Somos trozos de materia pensante. Sé que les costará trabajo creerme si se pasan por plataformas digitales, viendo lo que son capaces de hacer los mortales por apropiarse de un segundo de fama. Pero así es, nacimos de pensamientos y nos vamos cuando se nos cierra la mente. No era mi madre-al final- más que una presencia lejana y esquiva, dolorosamente real sobre todo porque se fue en estas fechas, tras largos años de postración y Alzheimer.
Cuando pienso en mi madre nunca la veo mayor, sino en el sepia de las fotos en las que sonreía porque el futuro no le daba miedo. A pesar de la dictadura, de la pobreza existencial y de las limitaciones más que evidentes, siempre les he envidiado esa época de faldas con bajeras y recato hipócrita. No sé bien por qué, más que quizás fuese porque yo era muy pequeña- o ni siquiera existía- y lo veo todo desde la perspectiva de la tercera persona que narra la historia sin que se moje el corvejón.
Es fácil verlo todo a través de una pantalla. Fácil criticar al que se expone en redes a la avalancha de un público cada vez más feroz y entregado al muy pueril arte de despellejar todo lo que se menee. Es fácil opinar cuando no te duele nada, difícil de hacer cuando se te muere el alma. Estas fiestas son cayena para los que pecamos de ausencias, muy complicado dar pasos acertados cuando las muelas del juicio son cráteres tan vacíos como los de la luna. Deberíamos estar aullando al nuevo año, pensado augurios de buena fe y entablando mágicas fórmulas para atraer el dinero, la buena suerte y la salud. Sobre todo la salud, tan principal para estos niños de los sesenta que ya peinan jubilaciones. No me siento mayor, sino vieja de andar a pasos cansados y de conducir mi destino mientras me sigan dando el visto bueno los de la DGT.

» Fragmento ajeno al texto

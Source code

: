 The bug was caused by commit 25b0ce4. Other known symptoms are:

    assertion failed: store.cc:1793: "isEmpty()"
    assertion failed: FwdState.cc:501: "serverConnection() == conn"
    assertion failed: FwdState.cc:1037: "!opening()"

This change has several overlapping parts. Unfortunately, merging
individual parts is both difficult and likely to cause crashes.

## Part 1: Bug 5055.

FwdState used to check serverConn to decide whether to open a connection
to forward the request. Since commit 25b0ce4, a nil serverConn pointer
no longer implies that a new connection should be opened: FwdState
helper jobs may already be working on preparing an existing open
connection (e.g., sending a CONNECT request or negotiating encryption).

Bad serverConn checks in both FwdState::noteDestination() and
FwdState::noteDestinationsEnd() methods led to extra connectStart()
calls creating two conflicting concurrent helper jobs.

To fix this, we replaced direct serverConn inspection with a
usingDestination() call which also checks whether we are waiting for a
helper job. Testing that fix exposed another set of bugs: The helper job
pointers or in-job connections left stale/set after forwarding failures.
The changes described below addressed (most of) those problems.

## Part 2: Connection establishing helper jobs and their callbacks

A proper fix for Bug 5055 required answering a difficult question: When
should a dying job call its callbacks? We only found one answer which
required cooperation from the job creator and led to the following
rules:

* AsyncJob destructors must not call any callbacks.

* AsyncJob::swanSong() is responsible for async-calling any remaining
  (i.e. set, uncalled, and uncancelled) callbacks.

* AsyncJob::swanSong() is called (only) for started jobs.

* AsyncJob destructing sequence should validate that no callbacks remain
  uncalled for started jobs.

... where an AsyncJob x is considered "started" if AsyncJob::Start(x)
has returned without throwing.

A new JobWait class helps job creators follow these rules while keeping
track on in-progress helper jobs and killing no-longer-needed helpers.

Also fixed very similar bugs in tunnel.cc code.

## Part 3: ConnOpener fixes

Hay veces –cada vez más-que me repugna la ignorancia, el despecho, la envidia y sobre todo la hipocresía. Veces que paso de todo porque los antiinflamatorios te quitan el dolor de las articulaciones y te regalan un sueño reparador como si esnifaras mariguana. A las malas muy malas, siempre nos quedarán nuestros perros, nuestros asépticos gatos, nuestras familias cada vez más suyas y por qué no, los recuerdos de los que nos quisieron. Esos los llevaremos con nosotros hasta que perdamos la memoria, deshilvanemos los pensamientos y seamos sepia y mangas ranglan para otro álbum de recortes.
Odiaría ser eterna vampira regordeta por generaciones, sedienta de vida ajena, pensamientos amargados y espectadora en tercera persona, cual vil tiktoquer. No le he encontrado la mácula a envejecer porque quizás estoy empezando y las arrugas de Sharpei aún no han hecho su aparición, ni los encorvamientos, ni las dependencias. Quizás sea como aquella vez que estábamos de alegre charla no recuerdo dónde, pero sí que fue con Sofía Pérez Bustamante y Carmen Romero deleitándome con llegar a la cincuentena, porque sería- preveía yo, medio idiota- mejor que los cuarenta. Luego cuando lo fue, se me murió el amor, me quedé traspapelada y rota y aún no he empezado a levantar la cabeza porque ya me da miedo mirar el sol y quemarme la retina.
La vida es así de cabrona, con todas las letras, pero también apasionante, emulgente, rabiosa, mágica y sorpresiva. Nunca pensé ver los ojos del que tanto amé -y tan pronto perdí- en una niña de tres meses. Nunca a mis hijos tan bien asentados, a mis gemelos tan mayores, ni a mi reflejo en la luna del espejo riéndose de mí cada mañana. La vida muchas veces es para trastocarla y liarse a bocados con ella, porque antes que te devore, te la comes sin papas, ni aditamentos mordiéndole las entrañas. Porque para morir ya tenemos un día fijado, pero para vivir aún nos quedan cientos.